The same passion was described by Kornai as the inner compulsion for expansion, when, at a time when the now-collapsed socialist system was still capable of operating, he sought an answer to the following question: "What prompts a manager of a company under socialism to make investments or to accumulate capital when he has no interest in any profit made?" The most important element was, in his view, that "the manager identifies with his own position. For such a manager there would always be a basis for comparison, in the light of which his unit would appear outdated or inferior. [...] Managers felt a professional rivalry in the best sense of the word. They wanted to augment their own professional prestige [...]. This could be accompanied by motives perhaps less noble, but nevertheless understandable from the human point of view. With the growth of a company or public institution came an increase in the power and social standing of its manager, and, together with this, consciousness of his own importance. Directing 10,000 people feels much better than directing 5000. Greater power can bring greater material recognition, more pay, bonuses and privileges, depending on the system of incentives in force." [3]

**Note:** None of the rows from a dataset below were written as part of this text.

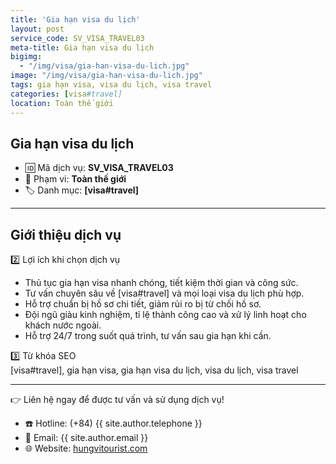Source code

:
 ```yaml
---
title: 'Gia hạn visa du lịch'
layout: post
service_code: SV_VISA_TRAVEL03
meta-title: Gia hạn visa du lịch
bigimg:
  - "/img/visa/gia-han-visa-du-lich.jpg"
image: "/img/visa/gia-han-visa-du-lich.jpg"
tags: gia hạn visa, visa du lịch, visa travel
categories: [visa#travel]
location: Toàn thế giới
---
```


## Gia hạn visa du lịch

- 🆔 Mã dịch vụ: **SV_VISA_TRAVEL03**
- 📍 Phạm vi: **Toàn thế giới**
- 🏷️ Danh mục: **[visa#travel]**

---

## Giới thiệu dịch vụ

2️⃣ Lợi ích khi chọn dịch vụ  
- Thủ tục gia hạn visa nhanh chóng, tiết kiệm thời gian và công sức.  
- Tư vấn chuyên sâu về [visa#travel] và mọi loại visa du lịch phù hợp.  
- Hỗ trợ chuẩn bị hồ sơ chi tiết, giảm rủi ro bị từ chối hồ sơ.  
- Đội ngũ giàu kinh nghiệm, tỉ lệ thành công cao và xử lý linh hoạt cho khách nước ngoài.  
- Hỗ trợ 24/7 trong suốt quá trình, tư vấn sau gia hạn khi cần.

3️⃣ Từ khóa SEO  
[visa#travel], gia hạn visa, gia hạn visa du lịch, visa du lịch, visa travel

---

👉 Liên hệ ngay để được tư vấn và sử dụng dịch vụ!

- ☎️ Hotline: (+84) {{ site.author.telephone }}
- 📧 Email: {{ site.author.email }}
- 🌐 Website: [hungvitourist.com](https://hungvitourist.com)

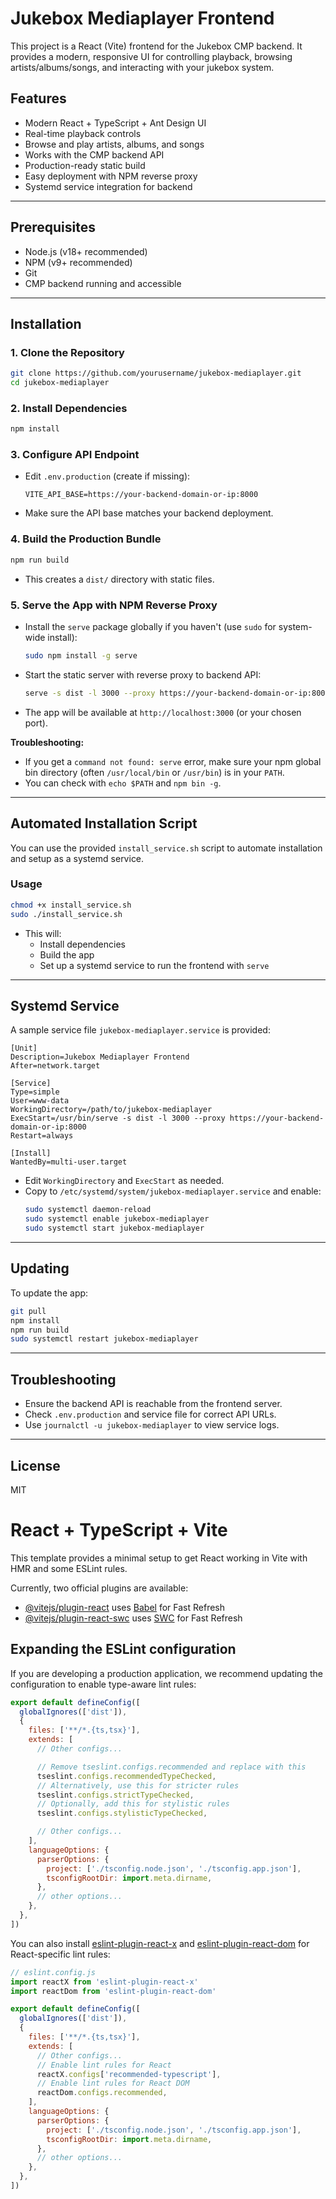 # Jukebox Mediaplayer Frontend

This project is a React (Vite) frontend for the Jukebox CMP backend. It provides a modern, responsive UI for controlling playback, browsing artists/albums/songs, and interacting with your jukebox system.

## Features
- Modern React + TypeScript + Ant Design UI
- Real-time playback controls
- Browse and play artists, albums, and songs
- Works with the CMP backend API
- Production-ready static build
- Easy deployment with NPM reverse proxy
- Systemd service integration for backend

---

## Prerequisites
- Node.js (v18+ recommended)
- NPM (v9+ recommended)
- Git
- CMP backend running and accessible

---

## Installation

### 1. Clone the Repository
```sh
git clone https://github.com/yourusername/jukebox-mediaplayer.git
cd jukebox-mediaplayer
```

### 2. Install Dependencies
```sh
npm install
```

### 3. Configure API Endpoint
- Edit `.env.production` (create if missing):
  ```env
  VITE_API_BASE=https://your-backend-domain-or-ip:8000
  ```
- Make sure the API base matches your backend deployment.

### 4. Build the Production Bundle
```sh
npm run build
```
- This creates a `dist/` directory with static files.

### 5. Serve the App with NPM Reverse Proxy
- Install the `serve` package globally if you haven't (use `sudo` for system-wide install):
  ```sh
  sudo npm install -g serve
  ```
- Start the static server with reverse proxy to backend API:
  ```sh
  serve -s dist -l 3000 --proxy https://your-backend-domain-or-ip:8000
  ```
- The app will be available at `http://localhost:3000` (or your chosen port).

**Troubleshooting:**
- If you get a `command not found: serve` error, make sure your npm global bin directory (often `/usr/local/bin` or `/usr/bin`) is in your `PATH`.
- You can check with `echo $PATH` and `npm bin -g`.

---

## Automated Installation Script

You can use the provided `install_service.sh` script to automate installation and setup as a systemd service.

### Usage
```sh
chmod +x install_service.sh
sudo ./install_service.sh
```
- This will:
  - Install dependencies
  - Build the app
  - Set up a systemd service to run the frontend with `serve`

---

## Systemd Service

A sample service file `jukebox-mediaplayer.service` is provided:

```
[Unit]
Description=Jukebox Mediaplayer Frontend
After=network.target

[Service]
Type=simple
User=www-data
WorkingDirectory=/path/to/jukebox-mediaplayer
ExecStart=/usr/bin/serve -s dist -l 3000 --proxy https://your-backend-domain-or-ip:8000
Restart=always

[Install]
WantedBy=multi-user.target
```

- Edit `WorkingDirectory` and `ExecStart` as needed.
- Copy to `/etc/systemd/system/jukebox-mediaplayer.service` and enable:
  ```sh
  sudo systemctl daemon-reload
  sudo systemctl enable jukebox-mediaplayer
  sudo systemctl start jukebox-mediaplayer
  ```

---

## Updating
To update the app:
```sh
git pull
npm install
npm run build
sudo systemctl restart jukebox-mediaplayer
```

---

## Troubleshooting
- Ensure the backend API is reachable from the frontend server.
- Check `.env.production` and service file for correct API URLs.
- Use `journalctl -u jukebox-mediaplayer` to view service logs.

---

## License
MIT
# React + TypeScript + Vite

This template provides a minimal setup to get React working in Vite with HMR and some ESLint rules.

Currently, two official plugins are available:

- [@vitejs/plugin-react](https://github.com/vitejs/vite-plugin-react/blob/main/packages/plugin-react) uses [Babel](https://babeljs.io/) for Fast Refresh
- [@vitejs/plugin-react-swc](https://github.com/vitejs/vite-plugin-react/blob/main/packages/plugin-react-swc) uses [SWC](https://swc.rs/) for Fast Refresh

## Expanding the ESLint configuration

If you are developing a production application, we recommend updating the configuration to enable type-aware lint rules:

```js
export default defineConfig([
  globalIgnores(['dist']),
  {
    files: ['**/*.{ts,tsx}'],
    extends: [
      // Other configs...

      // Remove tseslint.configs.recommended and replace with this
      tseslint.configs.recommendedTypeChecked,
      // Alternatively, use this for stricter rules
      tseslint.configs.strictTypeChecked,
      // Optionally, add this for stylistic rules
      tseslint.configs.stylisticTypeChecked,

      // Other configs...
    ],
    languageOptions: {
      parserOptions: {
        project: ['./tsconfig.node.json', './tsconfig.app.json'],
        tsconfigRootDir: import.meta.dirname,
      },
      // other options...
    },
  },
])
```

You can also install [eslint-plugin-react-x](https://github.com/Rel1cx/eslint-react/tree/main/packages/plugins/eslint-plugin-react-x) and [eslint-plugin-react-dom](https://github.com/Rel1cx/eslint-react/tree/main/packages/plugins/eslint-plugin-react-dom) for React-specific lint rules:

```js
// eslint.config.js
import reactX from 'eslint-plugin-react-x'
import reactDom from 'eslint-plugin-react-dom'

export default defineConfig([
  globalIgnores(['dist']),
  {
    files: ['**/*.{ts,tsx}'],
    extends: [
      // Other configs...
      // Enable lint rules for React
      reactX.configs['recommended-typescript'],
      // Enable lint rules for React DOM
      reactDom.configs.recommended,
    ],
    languageOptions: {
      parserOptions: {
        project: ['./tsconfig.node.json', './tsconfig.app.json'],
        tsconfigRootDir: import.meta.dirname,
      },
      // other options...
    },
  },
])
```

More exactly, what motivates managers in such cases is not so much the absolute size of the unit under one's direction or the absolute degree of that unit's expansion of the their, as the extent to which those index-numbers rank the person or his/her organization as compared with others. Kornai concedes: "If someone was appointed, let's say, rector of one of the biggest universities in the country, or was made responsible the protection of all the country's historic monuments, or was entrusted with care of the country's water supplies, then no increasing of either his salary, authority, or power would result from his being able to secure 20 per cent greater investment for his sphere of activity." However "the compulsion for expansion manifests itself at every level of the economic hierarchy: from the leader of a brigade consisting of a few workers to a minister directing hundreds of thousands or millions of people. When the distribution of investment resources is on the agenda, all fight so that our brigade, our company, our ministry gets the most investment possible." [4]
A smaller monetary
increase might be accompanied by a more powerful increase in status. On other
occasions a person might simply give up the idea of getting more money,
because, when the possibility arises, he favours an increase in status instead.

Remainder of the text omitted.